■ Task details: Write the listing out again word for word, skipping each picture.
-=-=-
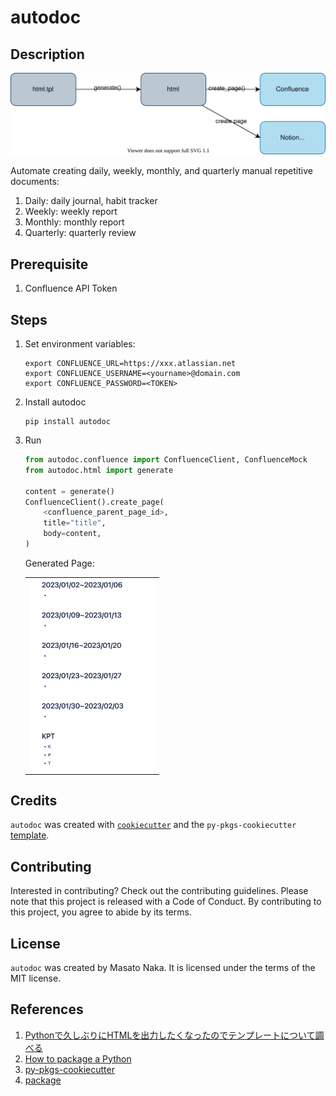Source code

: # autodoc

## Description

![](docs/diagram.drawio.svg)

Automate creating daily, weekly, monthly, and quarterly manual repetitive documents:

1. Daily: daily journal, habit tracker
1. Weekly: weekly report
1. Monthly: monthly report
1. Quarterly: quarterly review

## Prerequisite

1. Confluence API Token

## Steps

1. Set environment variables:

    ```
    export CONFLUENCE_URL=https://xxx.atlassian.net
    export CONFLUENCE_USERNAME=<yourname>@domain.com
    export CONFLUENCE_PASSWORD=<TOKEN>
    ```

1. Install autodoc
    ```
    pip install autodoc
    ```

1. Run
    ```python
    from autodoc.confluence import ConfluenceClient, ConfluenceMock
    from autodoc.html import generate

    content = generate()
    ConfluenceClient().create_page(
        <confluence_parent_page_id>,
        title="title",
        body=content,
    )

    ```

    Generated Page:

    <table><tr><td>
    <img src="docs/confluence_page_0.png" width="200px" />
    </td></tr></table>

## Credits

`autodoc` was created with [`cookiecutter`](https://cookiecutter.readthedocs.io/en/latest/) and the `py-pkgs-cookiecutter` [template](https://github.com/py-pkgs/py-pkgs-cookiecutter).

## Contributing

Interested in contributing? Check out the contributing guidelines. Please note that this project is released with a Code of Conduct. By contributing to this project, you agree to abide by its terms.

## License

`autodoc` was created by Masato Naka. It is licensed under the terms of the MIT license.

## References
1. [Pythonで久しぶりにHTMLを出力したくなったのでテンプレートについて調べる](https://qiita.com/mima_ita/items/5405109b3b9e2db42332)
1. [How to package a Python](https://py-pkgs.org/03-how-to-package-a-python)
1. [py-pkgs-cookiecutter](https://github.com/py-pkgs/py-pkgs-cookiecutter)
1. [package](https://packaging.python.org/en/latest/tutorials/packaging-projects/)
-=-=-
■ Expected answer:
Source code

: # autodoc

## Description

![](docs/diagram.drawio.svg)

Automate creating daily, weekly, monthly, and quarterly manual repetitive documents:

1. Daily: daily journal, habit tracker
1. Weekly: weekly report
1. Monthly: monthly report
1. Quarterly: quarterly review

## Prerequisite

1. Confluence API Token

## Steps

1. Set environment variables:

    ```
    export CONFLUENCE_URL=https://xxx.atlassian.net
    export CONFLUENCE_USERNAME=<yourname>@domain.com
    export CONFLUENCE_PASSWORD=<TOKEN>
    ```

1. Install autodoc
    ```
    pip install autodoc
    ```

1. Run
    ```python
    from autodoc.confluence import ConfluenceClient, ConfluenceMock
    from autodoc.html import generate

    content = generate()
    ConfluenceClient().create_page(
        <confluence_parent_page_id>,
        title="title",
        body=content,
    )

    ```

    Generated Page:

    <table><tr><td>
    <img src="docs/confluence_page_0.png" width="200px" />
    </td></tr></table>

## Credits

`autodoc` was created with [`cookiecutter`](https://cookiecutter.readthedocs.io/en/latest/) and the `py-pkgs-cookiecutter` [template](https://github.com/py-pkgs/py-pkgs-cookiecutter).

## Contributing

Interested in contributing? Check out the contributing guidelines. Please note that this project is released with a Code of Conduct. By contributing to this project, you agree to abide by its terms.

## License

`autodoc` was created by Masato Naka. It is licensed under the terms of the MIT license.

## References
1. [Pythonで久しぶりにHTMLを出力したくなったのでテンプレートについて調べる](https://qiita.com/mima_ita/items/5405109b3b9e2db42332)
1. [How to package a Python](https://py-pkgs.org/03-how-to-package-a-python)
1. [py-pkgs-cookiecutter](https://github.com/py-pkgs/py-pkgs-cookiecutter)
1. [package](https://packaging.python.org/en/latest/tutorials/packaging-projects/)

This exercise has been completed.